Open
Description
User Story
As a tooling developer I want data to be collected consistently and without failing due to rate limits applied at any source code repository platform.
Detailed Requirement
GitHub (obviously) applies rate limits on API calls, which we rely on heavily to collect data. As we expand the number of topics we are collecting we need to be cognisant of the limits and amend our approach to spread the collection period over multiple hours.
There's a few approaches:
- A simple manual slicing of the workload based on the alphabet (low sophistication, much manual tweaking).
- Splitting the build into multiple steps to seed files for later processing (medium sophistication, limited manual tweaking).
- Splitting the build as per option 2 and using a dependency mechanism to allow a build to trigger others (high sophistication, largely automated)

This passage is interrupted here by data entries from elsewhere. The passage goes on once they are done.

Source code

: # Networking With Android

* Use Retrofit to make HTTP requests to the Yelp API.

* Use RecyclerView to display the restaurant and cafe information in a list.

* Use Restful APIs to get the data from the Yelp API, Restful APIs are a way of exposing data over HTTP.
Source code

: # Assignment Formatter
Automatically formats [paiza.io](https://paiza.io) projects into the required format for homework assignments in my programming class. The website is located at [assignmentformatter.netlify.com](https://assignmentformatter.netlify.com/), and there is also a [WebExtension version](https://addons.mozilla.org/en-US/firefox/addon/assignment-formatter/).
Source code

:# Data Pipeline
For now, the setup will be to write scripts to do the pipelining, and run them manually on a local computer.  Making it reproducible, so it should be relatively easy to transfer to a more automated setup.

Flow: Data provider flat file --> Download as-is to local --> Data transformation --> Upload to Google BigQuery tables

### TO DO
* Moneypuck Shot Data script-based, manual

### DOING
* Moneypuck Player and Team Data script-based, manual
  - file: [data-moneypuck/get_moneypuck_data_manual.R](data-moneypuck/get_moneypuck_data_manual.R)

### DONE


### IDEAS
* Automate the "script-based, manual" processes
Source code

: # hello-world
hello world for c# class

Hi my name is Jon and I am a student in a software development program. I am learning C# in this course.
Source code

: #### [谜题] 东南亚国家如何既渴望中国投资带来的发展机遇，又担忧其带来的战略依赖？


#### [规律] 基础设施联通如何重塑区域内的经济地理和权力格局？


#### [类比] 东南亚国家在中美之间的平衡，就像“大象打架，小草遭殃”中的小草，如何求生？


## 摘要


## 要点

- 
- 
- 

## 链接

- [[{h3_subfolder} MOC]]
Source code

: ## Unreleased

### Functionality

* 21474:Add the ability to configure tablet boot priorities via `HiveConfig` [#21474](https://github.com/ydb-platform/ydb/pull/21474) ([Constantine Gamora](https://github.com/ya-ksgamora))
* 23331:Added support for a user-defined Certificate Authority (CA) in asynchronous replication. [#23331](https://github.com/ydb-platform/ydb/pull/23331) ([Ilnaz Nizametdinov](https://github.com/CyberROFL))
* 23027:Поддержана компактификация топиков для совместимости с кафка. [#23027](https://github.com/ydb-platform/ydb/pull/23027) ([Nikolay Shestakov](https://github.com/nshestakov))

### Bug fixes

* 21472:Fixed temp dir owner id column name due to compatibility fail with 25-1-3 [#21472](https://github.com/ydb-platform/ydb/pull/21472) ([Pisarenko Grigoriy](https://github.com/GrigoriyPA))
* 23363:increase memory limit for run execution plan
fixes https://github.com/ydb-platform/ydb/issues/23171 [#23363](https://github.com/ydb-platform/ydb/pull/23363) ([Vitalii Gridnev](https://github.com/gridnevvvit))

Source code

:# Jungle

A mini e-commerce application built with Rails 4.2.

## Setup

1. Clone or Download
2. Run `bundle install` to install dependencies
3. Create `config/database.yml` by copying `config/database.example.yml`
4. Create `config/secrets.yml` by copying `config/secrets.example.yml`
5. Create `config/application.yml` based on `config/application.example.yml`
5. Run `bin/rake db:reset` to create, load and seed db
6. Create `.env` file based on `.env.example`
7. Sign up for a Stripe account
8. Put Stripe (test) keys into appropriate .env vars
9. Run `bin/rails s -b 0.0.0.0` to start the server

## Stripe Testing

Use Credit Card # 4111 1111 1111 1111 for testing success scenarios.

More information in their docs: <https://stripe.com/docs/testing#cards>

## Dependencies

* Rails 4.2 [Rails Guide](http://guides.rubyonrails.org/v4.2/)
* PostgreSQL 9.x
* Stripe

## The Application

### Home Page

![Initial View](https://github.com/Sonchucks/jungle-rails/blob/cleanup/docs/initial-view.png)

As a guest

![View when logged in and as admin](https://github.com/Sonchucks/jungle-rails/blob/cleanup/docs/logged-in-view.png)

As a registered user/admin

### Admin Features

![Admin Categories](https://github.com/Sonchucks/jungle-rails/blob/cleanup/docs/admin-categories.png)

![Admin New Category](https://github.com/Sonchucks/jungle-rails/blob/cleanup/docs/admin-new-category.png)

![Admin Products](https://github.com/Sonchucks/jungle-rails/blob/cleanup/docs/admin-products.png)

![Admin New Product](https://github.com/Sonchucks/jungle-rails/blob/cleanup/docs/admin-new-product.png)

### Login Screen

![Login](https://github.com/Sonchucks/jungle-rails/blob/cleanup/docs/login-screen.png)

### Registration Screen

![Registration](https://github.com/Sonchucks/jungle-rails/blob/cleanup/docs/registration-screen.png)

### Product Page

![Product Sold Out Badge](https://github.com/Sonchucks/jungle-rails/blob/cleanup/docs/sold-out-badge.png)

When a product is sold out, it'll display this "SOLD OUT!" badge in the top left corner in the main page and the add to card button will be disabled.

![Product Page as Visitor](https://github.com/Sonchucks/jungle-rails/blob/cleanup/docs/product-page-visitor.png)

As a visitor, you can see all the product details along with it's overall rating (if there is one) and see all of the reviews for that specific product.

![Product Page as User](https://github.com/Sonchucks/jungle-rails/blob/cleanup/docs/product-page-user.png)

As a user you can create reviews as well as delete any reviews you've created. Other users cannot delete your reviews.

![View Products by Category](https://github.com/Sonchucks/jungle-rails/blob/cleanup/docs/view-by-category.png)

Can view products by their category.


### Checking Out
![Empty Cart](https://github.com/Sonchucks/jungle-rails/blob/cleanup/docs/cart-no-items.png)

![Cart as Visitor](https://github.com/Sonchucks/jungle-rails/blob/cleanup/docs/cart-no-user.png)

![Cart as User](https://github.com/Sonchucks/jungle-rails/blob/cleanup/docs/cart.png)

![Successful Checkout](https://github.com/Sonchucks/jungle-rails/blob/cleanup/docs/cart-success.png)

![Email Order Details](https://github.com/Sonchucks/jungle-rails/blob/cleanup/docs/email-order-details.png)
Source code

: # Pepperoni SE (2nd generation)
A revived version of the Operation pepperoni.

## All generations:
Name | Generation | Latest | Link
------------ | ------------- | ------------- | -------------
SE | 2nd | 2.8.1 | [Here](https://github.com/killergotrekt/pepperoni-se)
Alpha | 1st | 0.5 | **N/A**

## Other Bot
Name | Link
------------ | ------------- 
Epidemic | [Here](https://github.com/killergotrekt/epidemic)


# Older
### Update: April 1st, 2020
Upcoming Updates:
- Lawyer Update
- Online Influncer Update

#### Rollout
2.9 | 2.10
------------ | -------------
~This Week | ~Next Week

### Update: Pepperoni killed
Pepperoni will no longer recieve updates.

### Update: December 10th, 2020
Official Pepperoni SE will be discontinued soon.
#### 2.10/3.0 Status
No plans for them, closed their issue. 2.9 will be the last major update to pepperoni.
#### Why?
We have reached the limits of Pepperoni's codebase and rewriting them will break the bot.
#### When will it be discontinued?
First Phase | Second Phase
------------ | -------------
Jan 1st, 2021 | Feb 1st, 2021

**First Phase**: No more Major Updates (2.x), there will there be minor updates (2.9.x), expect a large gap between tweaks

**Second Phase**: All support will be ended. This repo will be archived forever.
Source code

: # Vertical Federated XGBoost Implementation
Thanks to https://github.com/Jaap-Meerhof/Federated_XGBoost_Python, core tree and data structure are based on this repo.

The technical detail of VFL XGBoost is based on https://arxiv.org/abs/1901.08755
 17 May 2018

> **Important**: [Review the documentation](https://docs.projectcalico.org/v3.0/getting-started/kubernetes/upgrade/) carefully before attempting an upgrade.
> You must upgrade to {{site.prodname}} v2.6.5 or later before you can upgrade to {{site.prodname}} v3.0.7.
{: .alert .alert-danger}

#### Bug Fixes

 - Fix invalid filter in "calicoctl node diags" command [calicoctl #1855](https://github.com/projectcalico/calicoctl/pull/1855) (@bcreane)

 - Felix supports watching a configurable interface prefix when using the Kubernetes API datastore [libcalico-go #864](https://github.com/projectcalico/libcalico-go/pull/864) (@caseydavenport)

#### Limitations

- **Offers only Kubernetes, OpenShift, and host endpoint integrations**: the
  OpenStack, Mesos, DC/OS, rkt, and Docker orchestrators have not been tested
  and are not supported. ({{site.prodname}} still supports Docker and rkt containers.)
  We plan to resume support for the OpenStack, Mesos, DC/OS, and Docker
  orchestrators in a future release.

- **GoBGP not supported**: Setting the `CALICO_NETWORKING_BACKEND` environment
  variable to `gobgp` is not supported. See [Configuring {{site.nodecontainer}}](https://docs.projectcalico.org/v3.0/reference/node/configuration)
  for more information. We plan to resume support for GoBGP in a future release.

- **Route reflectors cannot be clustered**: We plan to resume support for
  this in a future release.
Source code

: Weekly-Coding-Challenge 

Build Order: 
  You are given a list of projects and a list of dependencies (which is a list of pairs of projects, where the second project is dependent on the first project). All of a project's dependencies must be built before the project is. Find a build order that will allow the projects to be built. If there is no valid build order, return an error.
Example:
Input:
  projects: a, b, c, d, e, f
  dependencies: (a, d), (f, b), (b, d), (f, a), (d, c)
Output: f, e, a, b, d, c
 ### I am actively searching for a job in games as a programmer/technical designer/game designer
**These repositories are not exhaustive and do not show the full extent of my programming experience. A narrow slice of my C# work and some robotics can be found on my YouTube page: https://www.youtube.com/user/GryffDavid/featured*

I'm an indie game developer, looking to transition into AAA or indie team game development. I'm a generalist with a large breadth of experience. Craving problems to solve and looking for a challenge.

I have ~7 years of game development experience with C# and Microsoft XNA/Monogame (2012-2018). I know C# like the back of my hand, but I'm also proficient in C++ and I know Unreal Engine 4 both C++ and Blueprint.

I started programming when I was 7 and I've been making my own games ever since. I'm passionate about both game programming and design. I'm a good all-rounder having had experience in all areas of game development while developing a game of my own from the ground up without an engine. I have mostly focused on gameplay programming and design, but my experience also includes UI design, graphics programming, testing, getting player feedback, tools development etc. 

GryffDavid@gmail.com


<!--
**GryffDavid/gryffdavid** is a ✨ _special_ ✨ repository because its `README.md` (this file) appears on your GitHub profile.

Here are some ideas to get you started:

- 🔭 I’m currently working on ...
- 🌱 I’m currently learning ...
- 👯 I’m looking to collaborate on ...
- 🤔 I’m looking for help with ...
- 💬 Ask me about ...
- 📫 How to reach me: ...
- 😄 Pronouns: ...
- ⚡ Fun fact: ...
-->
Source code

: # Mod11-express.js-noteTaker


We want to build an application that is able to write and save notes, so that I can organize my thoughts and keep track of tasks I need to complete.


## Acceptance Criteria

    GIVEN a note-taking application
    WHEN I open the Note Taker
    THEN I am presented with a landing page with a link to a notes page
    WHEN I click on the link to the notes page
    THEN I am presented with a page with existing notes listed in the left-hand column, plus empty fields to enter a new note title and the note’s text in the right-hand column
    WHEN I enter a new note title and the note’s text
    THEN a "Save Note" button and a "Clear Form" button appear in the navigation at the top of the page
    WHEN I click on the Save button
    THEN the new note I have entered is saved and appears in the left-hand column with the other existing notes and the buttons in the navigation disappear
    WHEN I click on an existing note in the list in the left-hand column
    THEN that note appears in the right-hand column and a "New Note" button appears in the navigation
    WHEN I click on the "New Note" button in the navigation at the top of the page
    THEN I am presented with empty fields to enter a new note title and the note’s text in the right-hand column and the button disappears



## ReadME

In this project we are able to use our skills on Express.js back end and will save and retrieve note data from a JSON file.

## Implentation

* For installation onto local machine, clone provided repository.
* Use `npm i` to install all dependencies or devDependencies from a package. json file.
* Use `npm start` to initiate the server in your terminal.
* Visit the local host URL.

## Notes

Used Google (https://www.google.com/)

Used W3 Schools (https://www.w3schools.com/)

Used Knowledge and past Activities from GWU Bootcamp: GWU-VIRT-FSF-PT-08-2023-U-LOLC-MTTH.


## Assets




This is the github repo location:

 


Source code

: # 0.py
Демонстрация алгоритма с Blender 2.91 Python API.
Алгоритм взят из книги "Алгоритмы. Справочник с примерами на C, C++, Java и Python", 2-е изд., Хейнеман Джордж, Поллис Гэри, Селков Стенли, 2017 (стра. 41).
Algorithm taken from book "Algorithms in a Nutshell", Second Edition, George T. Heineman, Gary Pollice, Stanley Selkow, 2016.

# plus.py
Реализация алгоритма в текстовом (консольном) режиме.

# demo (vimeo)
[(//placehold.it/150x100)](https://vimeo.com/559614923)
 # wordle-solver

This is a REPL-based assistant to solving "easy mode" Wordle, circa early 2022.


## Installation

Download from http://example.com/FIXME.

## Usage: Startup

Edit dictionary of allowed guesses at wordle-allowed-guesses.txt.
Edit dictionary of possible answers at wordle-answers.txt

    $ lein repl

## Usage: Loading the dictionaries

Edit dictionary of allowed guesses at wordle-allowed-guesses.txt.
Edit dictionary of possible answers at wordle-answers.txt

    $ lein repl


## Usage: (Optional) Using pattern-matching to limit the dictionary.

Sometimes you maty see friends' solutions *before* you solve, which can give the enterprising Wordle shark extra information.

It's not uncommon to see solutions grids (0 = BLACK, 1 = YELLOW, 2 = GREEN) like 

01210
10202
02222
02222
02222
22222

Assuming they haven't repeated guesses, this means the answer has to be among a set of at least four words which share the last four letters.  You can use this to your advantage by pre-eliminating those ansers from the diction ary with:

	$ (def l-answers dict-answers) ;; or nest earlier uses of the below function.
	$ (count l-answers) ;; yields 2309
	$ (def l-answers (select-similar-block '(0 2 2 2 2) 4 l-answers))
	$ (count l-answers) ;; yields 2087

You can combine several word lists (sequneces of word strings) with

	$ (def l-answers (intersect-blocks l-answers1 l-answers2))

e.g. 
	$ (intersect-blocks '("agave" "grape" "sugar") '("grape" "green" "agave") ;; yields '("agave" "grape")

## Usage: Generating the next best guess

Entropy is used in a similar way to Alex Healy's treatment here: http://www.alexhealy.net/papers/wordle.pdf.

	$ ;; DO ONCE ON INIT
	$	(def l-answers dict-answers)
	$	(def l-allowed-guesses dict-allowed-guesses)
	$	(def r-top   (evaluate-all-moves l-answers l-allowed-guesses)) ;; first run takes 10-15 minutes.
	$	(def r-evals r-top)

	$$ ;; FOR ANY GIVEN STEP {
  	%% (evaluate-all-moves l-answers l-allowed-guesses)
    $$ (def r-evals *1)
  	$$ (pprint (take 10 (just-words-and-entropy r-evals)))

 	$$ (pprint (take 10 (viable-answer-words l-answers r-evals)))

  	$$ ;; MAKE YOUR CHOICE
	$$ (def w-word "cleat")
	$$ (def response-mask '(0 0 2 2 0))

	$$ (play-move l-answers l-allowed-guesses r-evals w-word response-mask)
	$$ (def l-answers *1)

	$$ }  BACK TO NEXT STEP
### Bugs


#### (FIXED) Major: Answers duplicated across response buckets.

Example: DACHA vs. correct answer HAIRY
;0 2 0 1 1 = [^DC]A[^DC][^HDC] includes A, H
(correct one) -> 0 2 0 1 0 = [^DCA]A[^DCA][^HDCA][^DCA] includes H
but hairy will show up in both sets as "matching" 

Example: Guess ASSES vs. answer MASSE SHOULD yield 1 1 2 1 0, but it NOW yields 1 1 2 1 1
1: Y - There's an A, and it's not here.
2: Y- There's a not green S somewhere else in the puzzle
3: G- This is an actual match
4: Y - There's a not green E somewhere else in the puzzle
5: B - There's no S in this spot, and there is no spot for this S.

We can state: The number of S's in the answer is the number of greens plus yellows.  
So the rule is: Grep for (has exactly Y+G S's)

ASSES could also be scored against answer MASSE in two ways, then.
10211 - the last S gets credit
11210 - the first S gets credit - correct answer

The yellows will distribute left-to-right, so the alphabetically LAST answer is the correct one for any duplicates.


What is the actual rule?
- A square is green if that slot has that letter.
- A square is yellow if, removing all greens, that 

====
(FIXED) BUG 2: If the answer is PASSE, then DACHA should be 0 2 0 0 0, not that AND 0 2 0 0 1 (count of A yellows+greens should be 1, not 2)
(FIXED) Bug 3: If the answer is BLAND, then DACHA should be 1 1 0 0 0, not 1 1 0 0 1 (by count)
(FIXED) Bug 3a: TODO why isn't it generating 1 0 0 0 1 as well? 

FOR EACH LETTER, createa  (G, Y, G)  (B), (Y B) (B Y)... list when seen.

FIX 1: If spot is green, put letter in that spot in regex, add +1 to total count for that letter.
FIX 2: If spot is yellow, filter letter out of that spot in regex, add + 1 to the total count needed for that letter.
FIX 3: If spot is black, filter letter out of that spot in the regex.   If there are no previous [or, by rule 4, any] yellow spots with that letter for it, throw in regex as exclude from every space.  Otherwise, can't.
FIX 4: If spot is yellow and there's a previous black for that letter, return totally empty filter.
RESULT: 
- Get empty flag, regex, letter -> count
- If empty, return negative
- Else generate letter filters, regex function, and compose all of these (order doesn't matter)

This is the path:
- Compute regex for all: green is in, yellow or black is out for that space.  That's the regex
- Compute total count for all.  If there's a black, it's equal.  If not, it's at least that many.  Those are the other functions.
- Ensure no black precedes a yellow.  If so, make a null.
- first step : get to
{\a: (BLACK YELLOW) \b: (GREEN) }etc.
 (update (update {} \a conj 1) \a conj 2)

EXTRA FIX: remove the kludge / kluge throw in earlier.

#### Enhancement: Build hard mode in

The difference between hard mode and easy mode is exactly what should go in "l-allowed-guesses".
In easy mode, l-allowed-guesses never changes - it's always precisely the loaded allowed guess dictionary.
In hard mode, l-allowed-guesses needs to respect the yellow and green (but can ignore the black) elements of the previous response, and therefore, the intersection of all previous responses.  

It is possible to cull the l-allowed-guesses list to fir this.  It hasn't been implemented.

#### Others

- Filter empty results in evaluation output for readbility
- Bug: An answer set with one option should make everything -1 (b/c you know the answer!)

Option 3 seems feasible. The most sensible option seems to be:
- Run a "collection" mechanism to get the superset of repositories we will query for their metadata.
- Based on the collected data shard the data set into multiple groups, each bound to a given schedule.
- Write workflow files based on the known rate limits at a given repository platform, target data set and schedule.
- Allow the builds to run of their own volition.
This approach should scale as we collect more data. The main thing to be aware of is the overall build time limits, although that should be "OK" as we have a fair amount of head room for the time being.